Multi-channel computational electromagnetics

We need full-wave solutions of Maxwell’s equations to make quantitative predictions about wave propagation and scattering in multi-channel systems such as disordered media, aperiodic metasurfaces, diffractive optical elements, channel [de]multiplexers, and photonic circuits. However, these simulations are often prohibitively slow given the multiple length scales and the large number of input channels involved. Each input channel requires the solution of one distinct scattering problem. The Optics in Complex Systems group aims to overcome this computational bottleneck.

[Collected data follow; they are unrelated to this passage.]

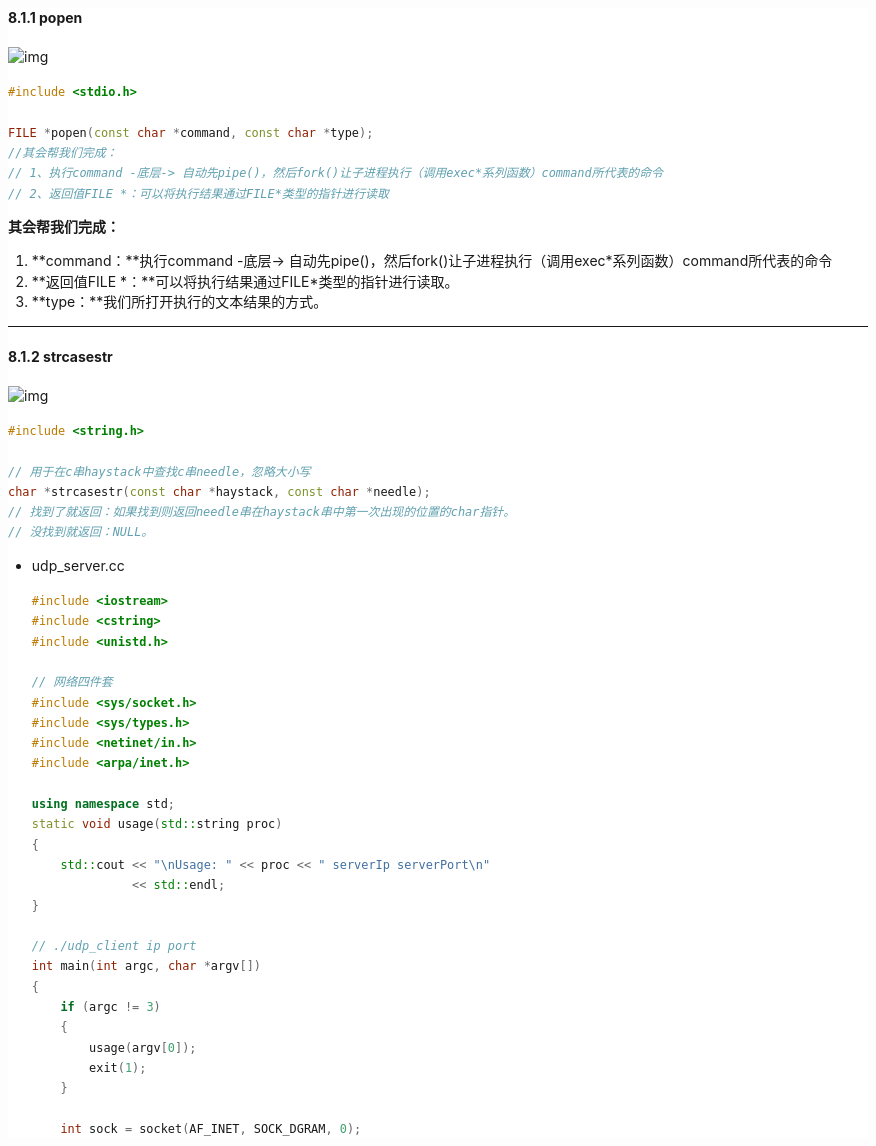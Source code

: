 

#### 8.1.1 popen

![img](https://img-blog.csdnimg.cn/084143b6219e4dac98ecefeeb2d3a6fa.png)

```c++
#include <stdio.h>
 
FILE *popen(const char *command, const char *type);
//其会帮我们完成：
// 1、执行command -底层-> 自动先pipe()，然后fork()让子进程执行（调用exec*系列函数）command所代表的命令
// 2、返回值FILE *：可以将执行结果通过FILE*类型的指针进行读取
```

**其会帮我们完成：**

1. **command：**执行command -底层-> 自动先pipe()，然后fork()让子进程执行（调用exec*系列函数）command所代表的命令
2. **返回值FILE \*：**可以将执行结果通过FILE*类型的指针进行读取。
3. **type：**我们所打开执行的文本结果的方式。



---

#### 8.1.2 **strcasestr**

![img](https://img-blog.csdnimg.cn/03745a2fca574e71acca218e8ea4713a.png)

```c++
#include <string.h>
 
// 用于在c串haystack中查找c串needle，忽略大小写
char *strcasestr(const char *haystack, const char *needle);
// 找到了就返回：如果找到则返回needle串在haystack串中第一次出现的位置的char指针。
// 没找到就返回：NULL。
```



- udp_server.cc

  ```c++
  #include <iostream>
  #include <cstring>
  #include <unistd.h>
  
  // 网络四件套
  #include <sys/socket.h>
  #include <sys/types.h>
  #include <netinet/in.h>
  #include <arpa/inet.h>
  
  using namespace std;
  static void usage(std::string proc)
  {
      std::cout << "\nUsage: " << proc << " serverIp serverPort\n"
                << std::endl;
  }
  
  // ./udp_client ip port
  int main(int argc, char *argv[])
  {
      if (argc != 3)
      {
          usage(argv[0]);
          exit(1);
      }
  
      int sock = socket(AF_INET, SOCK_DGRAM, 0);
  ```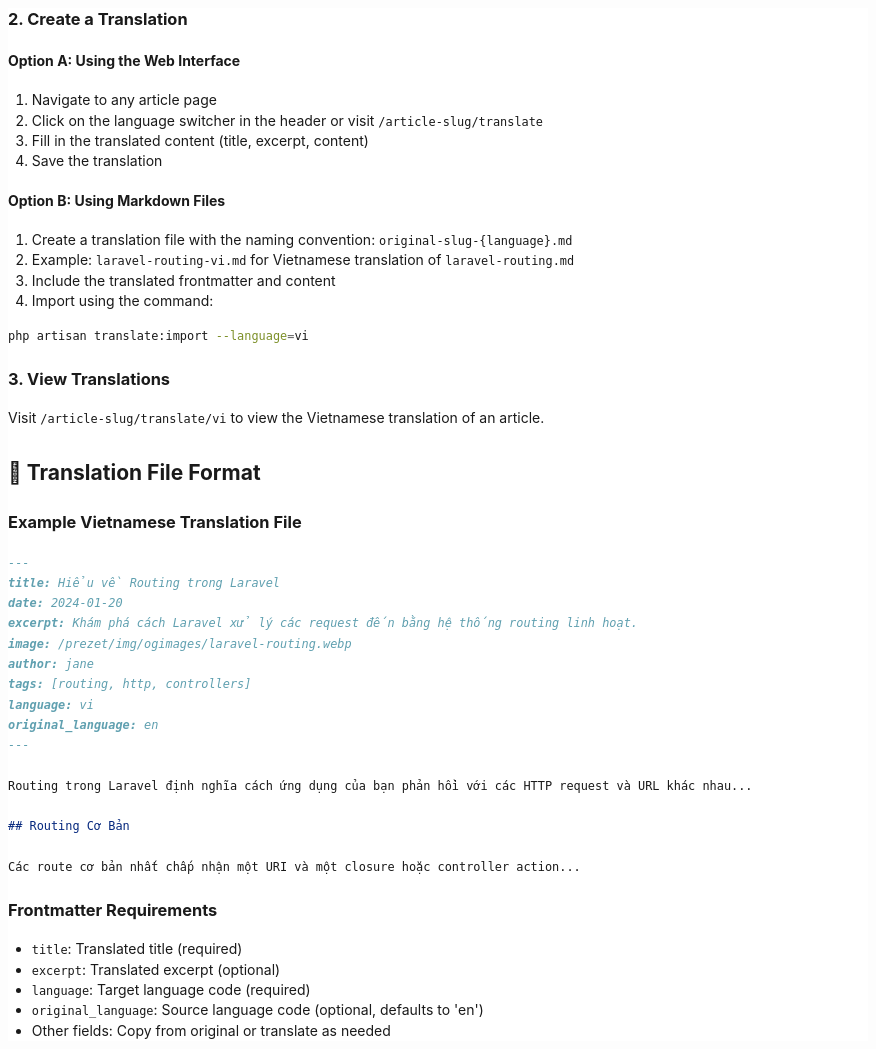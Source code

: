 ### 2. Create a Translation

#### Option A: Using the Web Interface

1. Navigate to any article page
2. Click on the language switcher in the header or visit `/article-slug/translate`
3. Fill in the translated content (title, excerpt, content)
4. Save the translation

#### Option B: Using Markdown Files

1. Create a translation file with the naming convention: `original-slug-{language}.md`
2. Example: `laravel-routing-vi.md` for Vietnamese translation of `laravel-routing.md`
3. Include the translated frontmatter and content
4. Import using the command:

```bash
php artisan translate:import --language=vi
```

### 3. View Translations

Visit `/article-slug/translate/vi` to view the Vietnamese translation of an article.

## 📝 Translation File Format

### Example Vietnamese Translation File

```markdown
---
title: Hiểu về Routing trong Laravel
date: 2024-01-20
excerpt: Khám phá cách Laravel xử lý các request đến bằng hệ thống routing linh hoạt.
image: /prezet/img/ogimages/laravel-routing.webp
author: jane
tags: [routing, http, controllers]
language: vi
original_language: en
---

Routing trong Laravel định nghĩa cách ứng dụng của bạn phản hồi với các HTTP request và URL khác nhau...

## Routing Cơ Bản

Các route cơ bản nhất chấp nhận một URI và một closure hoặc controller action...
```

### Frontmatter Requirements

- `title`: Translated title (required)
- `excerpt`: Translated excerpt (optional)
- `language`: Target language code (required)
- `original_language`: Source language code (optional, defaults to 'en')
- Other fields: Copy from original or translate as needed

Conventional methods to solve Maxwell’s equations numerically discretize the system on a basis and then solve for all the unknowns in this basis set. However, such a basis may contain millions to billions of elements, while we only need to extract a relatively small number of data points from it (e.g., the amplitude of light scattered to the directions or waveguide modes of interest). An additional loop over the many input channels makes the inefficiency of a full-basis solution even more severe, as illustrated in the figure below.

We develop a more efficient strategy that computes only the quantities of interest. Any set of linear responses in the frequency domain can be written as a generalized scattering matrix CA^-1B where A discretizes the Maxwell differential operator, the columns of matrix B contain different input source profiles of interest, and the rows of matrix C contain different output projection profiles of interest. Instead of evaluating the full-basis solution X = A^-1B, we directly compute the orders-of-magnitude-smaller projected matrix CA^-1B through a partial LU factorization of an augmented matrix K = [[A, B]; [C, 0]] as shown in the figure below. Doing so is equivalent to a partial Gaussian elimination that projects the Green’s function A^-1 onto the inputs B and outputs C, bypassing the forward and backward substitutions that solve for the many unknown variables in A^-1B. This approach, which we call “augmented partial factorization” (APF) [1], is ideal for multi-channel problems since it jointly handles all inputs without a loop over them. It is exact and applicable to any discretization scheme in any dimension.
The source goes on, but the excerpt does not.